This story stars a little boy who wants a name of his own. It has wonderful opportunities to discuss attributers and figurative language as well.


This story highlights multigenerational households and how language ‘barriers’ aren’t really barriers at all, but opportunities to learn. This is great book to use with younger students working on labeling too.


This story is about a biracial girl looking for her ‘color’. She ends up creating her own, unique color word for herself using attributes she sees in her parents.

Sofia Valdez, Future Prez

A great story about a girl determined to make a change in her community and who won’t let the fact that she is ‘just a kid’ stand in her way.

Ada Twist, Scientist

Ada is a curious girl who asks ‘Why’ and keeps going when she can’t quite find the answers she needs.

The Hike

This is a great fit for preschool/Kindergarten students. This book shows all the things that kids see while on a nature hike. Great vocabulary words and many items are labeled in the illustrations.

WHOOSH!: Lonnie Johnson’s Super-Soaking Stream of Inventions

Did you ever play with a Super Soaker? Well, did you know it was an accidental invention NASA engineer Lonnie Johnson! This is a great story for older kids ( grades 3-5 ) that has the potential for some pretty cool hand on speech activities.

The Proudest Blue: A Story of Hijab and Family

This a beautiful story about cultural tradition and the bond of sisterhood.


FIREBIRD by Misty Copeland. Misty Copeland is the first Black principal ballerina in the American Ballet Theater. She has authored this children’s book to share her story.
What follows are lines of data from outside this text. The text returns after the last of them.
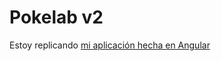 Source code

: # Pokelab v2

Estoy replicando [mi aplicación hecha en Angular](https://github.com/miguel-hv/poke-lab/blob/main/src/app/app.component.ts) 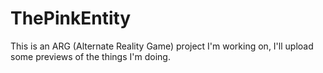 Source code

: # ThePinkEntity
This is an ARG (Alternate Reality Game) project I'm working on, I'll upload some previews of the things I'm doing.
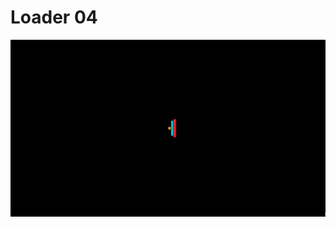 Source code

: # Loader 04
 ![Loader 04](https://github.com/ashutoshraj01/cssCustomLoader/blob/master/Loader-04/loader04.gif)
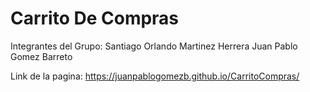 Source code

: # Carrito De Compras 
Integrantes del Grupo:
Santiago Orlando Martinez Herrera
Juan Pablo Gomez Barreto 

Link de la pagina:
https://juanpablogomezb.github.io/CarritoCompras/
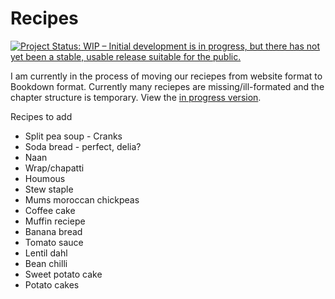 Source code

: # Recipes
[![Project Status: WIP – Initial development is in progress, but there has not yet been a stable, usable release suitable for the public.](https://www.repostatus.org/badges/latest/wip.svg)](https://www.repostatus.org/#wip)

I am currently in the process of moving our reciepes from website format to Bookdown format. Currently many reciepes are missing/ill-formated and the chapter structure is temporary. View the [in progress version](https://trianglegirl.github.io/recipes/).


Recipes to add 

* Split pea soup - Cranks
* Soda bread - perfect, delia?
* Naan
* Wrap/chapatti
* Houmous
* Stew staple
* Mums moroccan chickpeas
* Coffee cake
* Muffin reciepe
* Banana bread
* Tomato sauce
* Lentil dahl
* Bean chilli
* Sweet potato cake
* Potato cakes
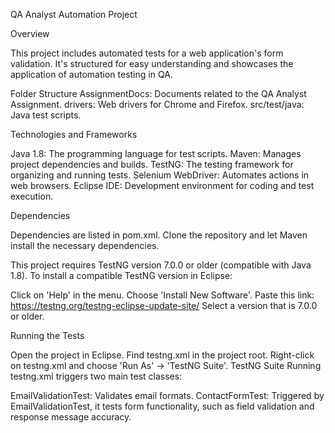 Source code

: QA Analyst Automation Project

Overview

This project includes automated tests for a web application's form validation. It's structured for easy understanding and showcases the application of automation testing in QA.

Folder Structure
AssignmentDocs: Documents related to the QA Analyst Assignment.
drivers: Web drivers for Chrome and Firefox.
src/test/java: Java test scripts.

Technologies and Frameworks

Java 1.8: The programming language for test scripts.
Maven: Manages project dependencies and builds.
TestNG: The testing framework for organizing and running tests.
Selenium WebDriver: Automates actions in web browsers.
Eclipse IDE: Development environment for coding and test execution.

Dependencies

Dependencies are listed in pom.xml. Clone the repository and let Maven install the necessary dependencies.

This project requires TestNG version 7.0.0 or older (compatible with Java 1.8). To install a compatible TestNG version in Eclipse:

Click on 'Help' in the menu.
Choose 'Install New Software'.
Paste this link: https://testng.org/testng-eclipse-update-site/
Select a version that is 7.0.0 or older.

Running the Tests

Open the project in Eclipse.
Find testng.xml in the project root.
Right-click on testng.xml and choose 'Run As' -> 'TestNG Suite'.
TestNG Suite
Running testng.xml triggers two main test classes:

EmailValidationTest: Validates email formats.
ContactFormTest: Triggered by EmailValidationTest, it tests form functionality, such as field validation and response message accuracy.

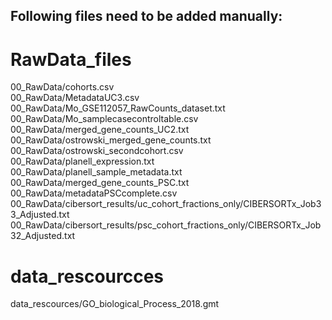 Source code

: ## Following files need to be added manually: <br>
# RawData_files <br>
00_RawData/cohorts.csv <br>
00_RawData/MetadataUC3.csv <br>
00_RawData/Mo_GSE112057_RawCounts_dataset.txt <br>
00_RawData/Mo_samplecasecontroltable.csv <br>
00_RawData/merged_gene_counts_UC2.txt<br>
00_RawData/ostrowski_merged_gene_counts.txt<br>
00_RawData/ostrowski_secondcohort.csv<br>
00_RawData/planell_expression.txt<br>
00_RawData/planell_sample_metadata.txt <br>
00_RawData/merged_gene_counts_PSC.txt <br>
00_RawData/metadataPSCcomplete.csv <br>
00_RawData/cibersort_results/uc_cohort_fractions_only/CIBERSORTx_Job33_Adjusted.txt <br>
00_RawData/cibersort_results/psc_cohort_fractions_only/CIBERSORTx_Job32_Adjusted.txt <br>

# data_rescourcces <br>
data_rescources/GO_biological_Process_2018.gmt <br> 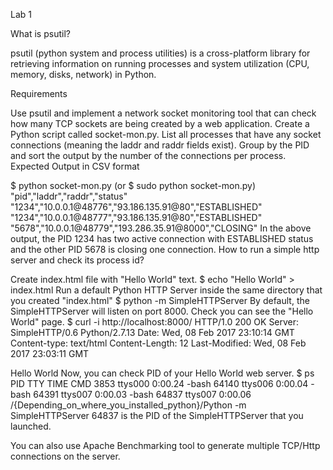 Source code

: Lab 1

What is psutil?

psutil (python system and process utilities) is a cross-platform library for retrieving information on running processes and system utilization (CPU, memory, disks, network) in Python.

Requirements

Use psutil and implement a network socket monitoring tool that can check how many TCP sockets are being created by a web application.
Create a Python script called socket-mon.py.
List all processes that have any socket connections (meaning the laddr and raddr fields exist).
Group by the PID and sort the output by the number of the connections per process.
Expected Output in CSV format

$ python socket-mon.py (or $ sudo python socket-mon.py)
"pid","laddr","raddr","status"
"1234","10.0.0.1@48776","93.186.135.91@80","ESTABLISHED"
"1234","10.0.0.1@48777","93.186.135.91@80","ESTABLISHED"
"5678","10.0.0.1@48779","193.286.35.91@8000","CLOSING"
In the above output, the PID 1234 has two active connection with ESTABLISHED status and the other PID 5678 is closing one connection.
How to run a simple http server and check its process id?

Create index.html file with "Hello World" text.
$ echo "Hello World" > index.html
Run a default Python HTTP Server inside the same directory that you created "index.html"
$ python -m SimpleHTTPServer
By default, the SimpleHTTPServer will listen on port 8000. Check you can see the "Hello World" page.
$ curl -i http://localhost:8000/
HTTP/1.0 200 OK
Server: SimpleHTTP/0.6 Python/2.7.13
Date: Wed, 08 Feb 2017 23:10:14 GMT
Content-type: text/html
Content-Length: 12
Last-Modified: Wed, 08 Feb 2017 23:03:11 GMT

Hello World
Now, you can check PID of your Hello World web server.
$ ps 
  PID TTY           TIME CMD
 3853 ttys000    0:00.24 -bash
64140 ttys006    0:00.04 -bash
64391 ttys007    0:00.03 -bash
64837 ttys007    0:00.06 /{Depending_on_where_you_installed_python}/Python -m SimpleHTTPServer
64837 is the PID of the SimpleHTTPServer that you launched.

You can also use Apache Benchmarking tool to generate multiple TCP/Http connections on the server.
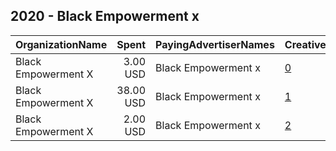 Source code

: ## 2020 - Black Empowerment x 
|OrganizationName|Spent|PayingAdvertiserNames|CreativeUrls|Impressions|Genders|AgeBrackets|CountryCodes|BillingAddresses|CandidateBallotInformation|
|:---|---:|:---|:---|---:|:---|:---|:---|:---|:---|
|Black Empowerment X|3.00 USD|Black Empowerment x|[0](https://www.snap.com/political-ads/asset/45fdcb1a00bac5aa5f7a37c637e31bdf2a6b8dce1da5d98e49f3c8fb0f687898?mediaType=png)|2,358|||united states|"1124 E89 ST,Brooklyn,11236,US"||
|Black Empowerment X|38.00 USD|Black Empowerment x|[1](https://www.snap.com/political-ads/asset/b5b9d30c192433938ef8855112d69193b2291851807896caf928341028be8053?mediaType=png)|22,362|||united states|"1124 E89 ST,Brooklyn,11236,US"||
|Black Empowerment X|2.00 USD|Black Empowerment x|[2](https://www.snap.com/political-ads/asset/01b1f0f1fad8a7fe6ef909d0e246875ca6383ea2a844e4ffcfe0f0ad14f9dca0?mediaType=png)|1,999|||united states|"1124 E89 ST,Brooklyn,11236,US"||
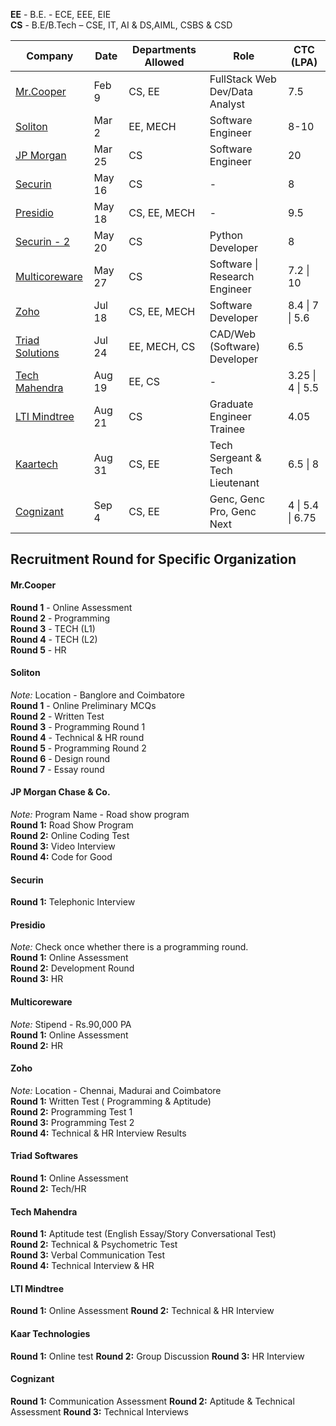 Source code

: **EE** - B.E. - ECE, EEE, EIE  
**CS** - B.E/B.Tech – CSE, IT, AI & DS,AIML, CSBS & CSD  


| Company | Date | Departments Allowed | Role | CTC (LPA)|
| - | - | - | - | - |
| [Mr.Cooper](#mrcooper) | Feb 9 | CS, EE | FullStack Web Dev/Data Analyst | 7.5 
| [Soliton](#soliton) | Mar 2 | EE, MECH | Software Engineer | 8-10
| [JP Morgan](#jp-morgan-chase--co) | Mar 25 | CS | Software Engineer | 20 |
| [Securin](#securin) | May 16 | CS | - | 8
| [Presidio](#presidio) | May 18 | CS, EE, MECH | - | 9.5
| [Securin - 2](#securin) | May 20 | CS | Python Developer | 8
| [Multicoreware](#multicoreware) | May 27 | CS | Software \| Research Engineer | 7.2 \| 10
| [Zoho](#zoho) | Jul 18 | CS, EE, MECH | Software Developer | 8.4 \| 7 \| 5.6 |
| [Triad Solutions](#triad-softwares) | Jul 24 | EE, MECH, CS | CAD/Web (Software)      Developer | 6.5 |
| [Tech Mahendra](#tech-mahendra) | Aug 19 | EE, CS | - | 3.25 \| 4 \| 5.5 |
| [LTI Mindtree](#lti-mindtree) | Aug 21 | CS | Graduate Engineer Trainee | 4.05 |
| [Kaartech](#kaar-technologies) | Aug 31 | CS, EE | Tech Sergeant & Tech Lieutenant | 6.5 \| 8 |
| [Cognizant](#cognizant) | Sep 4 | CS, EE | Genc, Genc Pro, Genc Next | 4 \| 5.4 \| 6.75 |


## Recruitment Round for Specific Organization

#### Mr.Cooper

**Round 1** - Online Assessment  
**Round 2** - Programming  
**Round 3** - TECH (L1)  
**Round 4** - TECH (L2)  
**Round 5** - HR  

#### Soliton
*Note:* Location - Banglore and Coimbatore    
**Round 1** - Online Preliminary MCQs  
**Round 2** - Written Test  
**Round 3** -  Programming Round 1    
**Round 4** -  Technical & HR round  
**Round 5** - Programming Round 2  
**Round 6** - Design round  
**Round 7** - Essay round  

#### JP Morgan Chase & Co.
*Note:* Program Name - Road show program  
**Round 1:** Road Show Program  
**Round 2:** Online Coding Test  
**Round 3:** Video Interview  
**Round 4:** Code for Good  

#### Securin
**Round 1:** Telephonic Interview  

#### Presidio
*Note:* Check once whether there is a programming round.  
**Round 1:** Online Assessment  
**Round 2:** Development Round  
**Round 3:** HR  

#### Multicoreware
*Note:* Stipend - Rs.90,000 PA  
**Round 1:** Online Assessment  
**Round 2:** HR  

#### Zoho
*Note:* Location - Chennai, Madurai and Coimbatore  
**Round 1:** Written Test ( Programming & Aptitude)  
**Round 2:** Programming Test 1  
**Round 3:** Programming Test 2  
**Round 4:** Technical & HR Interview Results  

#### Triad Softwares

**Round 1:** Online Assessment  
**Round 2:** Tech/HR  

#### Tech Mahendra

**Round 1:** Aptitude test (English Essay/Story Conversational Test)  
**Round 2:** Technical & Psychometric Test  
**Round 3:** Verbal Communication Test  
**Round 4:** Technical Interview & HR   

#### LTI Mindtree

**Round 1:** Online Assessment
**Round 2:** Technical & HR Interview

#### Kaar Technologies

**Round 1:** Online test
**Round 2:** Group Discussion
**Round 3:** HR Interview

#### Cognizant

**Round 1:** Communication Assessment
**Round 2:** Aptitude & Technical Assessment
**Round 3:** Technical Interviews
The ‘Who Was..’ series has many titles that focus on trailblazers and innovators, many who of which are people of color. Some titles to check out are:

  • The Tuskegee Airmen
  • Booker T. Washington
  • Venus and Serena Williams
  • Maya Angelou
  • Muhammad Ali

Counting on Katherine. The story of Katherine Johnson, an African American, female, mathematician for NASA who was critical to the Apollo 13 moon landing.

Salt in his Shoes: Michael Jordan in Pursuit of a Dream. He almost gave up on his hoop dreams, all because he feared he’d never grow tall enough to play the game that would one day make him famous. That’s when his mother and father stepped in and shared the invaluable lesson of what really goes into the making of a champion — patience, determination, and hard work.

If you are looking for more book suggestions you can check out this post with books that celebrate diversity.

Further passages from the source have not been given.